What to do:
Return each of the entries below word for word.

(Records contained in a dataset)
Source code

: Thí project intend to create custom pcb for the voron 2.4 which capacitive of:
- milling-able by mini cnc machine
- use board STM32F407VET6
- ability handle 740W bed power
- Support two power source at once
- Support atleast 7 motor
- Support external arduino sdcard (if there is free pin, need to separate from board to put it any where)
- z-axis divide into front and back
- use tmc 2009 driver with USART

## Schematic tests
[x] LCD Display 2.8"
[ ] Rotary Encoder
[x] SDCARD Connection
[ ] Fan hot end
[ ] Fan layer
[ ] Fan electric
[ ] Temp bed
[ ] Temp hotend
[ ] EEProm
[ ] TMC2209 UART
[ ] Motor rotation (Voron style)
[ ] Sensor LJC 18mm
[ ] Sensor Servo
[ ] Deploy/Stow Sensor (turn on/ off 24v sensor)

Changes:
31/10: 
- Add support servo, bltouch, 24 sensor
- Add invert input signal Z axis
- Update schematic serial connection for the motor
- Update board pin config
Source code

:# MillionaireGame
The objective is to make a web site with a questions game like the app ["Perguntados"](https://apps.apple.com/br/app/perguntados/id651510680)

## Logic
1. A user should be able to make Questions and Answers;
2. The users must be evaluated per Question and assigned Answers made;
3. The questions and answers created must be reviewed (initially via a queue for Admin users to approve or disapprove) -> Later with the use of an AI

Task result:
Source code

: Thí project intend to create custom pcb for the voron 2.4 which capacitive of:
- milling-able by mini cnc machine
- use board STM32F407VET6
- ability handle 740W bed power
- Support two power source at once
- Support atleast 7 motor
- Support external arduino sdcard (if there is free pin, need to separate from board to put it any where)
- z-axis divide into front and back
- use tmc 2009 driver with USART

## Schematic tests
[x] LCD Display 2.8"
[ ] Rotary Encoder
[x] SDCARD Connection
[ ] Fan hot end
[ ] Fan layer
[ ] Fan electric
[ ] Temp bed
[ ] Temp hotend
[ ] EEProm
[ ] TMC2209 UART
[ ] Motor rotation (Voron style)
[ ] Sensor LJC 18mm
[ ] Sensor Servo
[ ] Deploy/Stow Sensor (turn on/ off 24v sensor)

Changes:
31/10: 
- Add support servo, bltouch, 24 sensor
- Add invert input signal Z axis
- Update schematic serial connection for the motor
- Update board pin config
Source code

:# MillionaireGame
The objective is to make a web site with a questions game like the app ["Perguntados"](https://apps.apple.com/br/app/perguntados/id651510680)

## Logic
1. A user should be able to make Questions and Answers;
2. The users must be evaluated per Question and assigned Answers made;
3. The questions and answers created must be reviewed (initially via a queue for Admin users to approve or disapprove) -> Later with the use of an AI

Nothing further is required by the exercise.